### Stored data
____
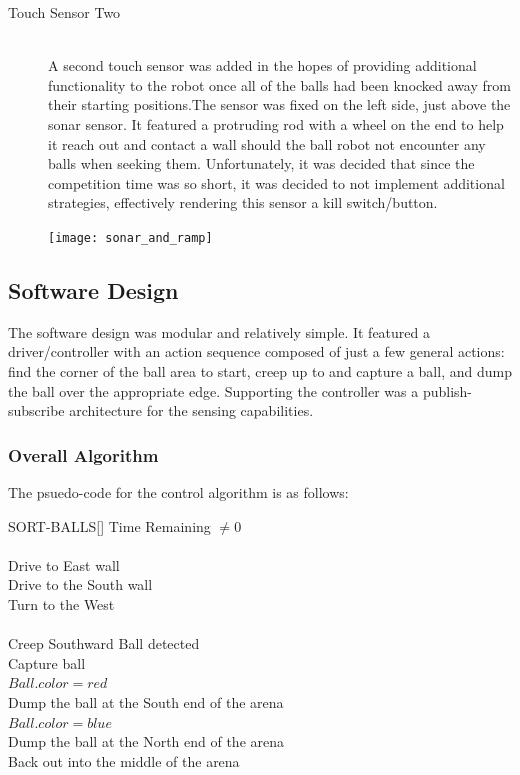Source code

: \documentclass{article}
\begin{document}
\begin{description}
  \item[Touch Sensor Two] \hfill \\
  A second touch sensor was added in the hopes of providing additional functionality to the robot once all of the balls had been knocked away from their starting positions.The sensor was fixed on the left side, just above the sonar sensor. It featured a protruding rod with a wheel on the end to help it reach out and contact a wall should the ball robot not encounter any balls when seeking them. Unfortunately, it was decided that since the competition time was so short, it was decided to not implement additional strategies, effectively rendering this sensor a kill switch/button.
\end{description}

  \begin{figure}[h]
    \centering
    \texttt{[image: sonar\_and\_ramp]}
    \caption{}
    \label{fig:sonar_and_bump_sensors}
  \end{figure}

\newpage
\subsection{Software Design}
The software design was modular and relatively simple. It featured a driver/controller with an action sequence composed of just a few general actions: find the corner of the ball area to start, creep up to and capture a ball, and dump the ball over the appropriate edge. Supporting the controller was a publish-subscribe architecture for the sensing capabilities.

\subsubsection{Overall Algorithm}
The psuedo-code for the control algorithm is as follows: \\
\begin{algorithm}{SORT-BALLS}[]{}
  \qwhile Time Remaining $\neq 0$ \\
  \qdo \\
    Drive to East wall \\
    Drive to the South wall \\
    Turn to the West \\
    \qrepeat \\
      Creep Southward
    \quntil Ball detected \\
    Capture ball \\
    \qif $Ball.color = red$ \\
      \qthen Dump the ball at the South end of the arena \\
      \qelse \qif $Ball.color = blue$ \\
        \qthen Dump the ball at the North end of the arena \qfi \qfi \\

    Back out into the middle of the arena
  \qend
\end{algorithm}
\end{document}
____
### Task directions
Set down the records above word for word, from the first line through the line containing "Two] \hfill \\", both included; leave out the pictures.

### Expected answer
Source code

: \documentclass{article}
\begin{document}
\begin{description}
  \item[Touch Sensor Two] \hfill \\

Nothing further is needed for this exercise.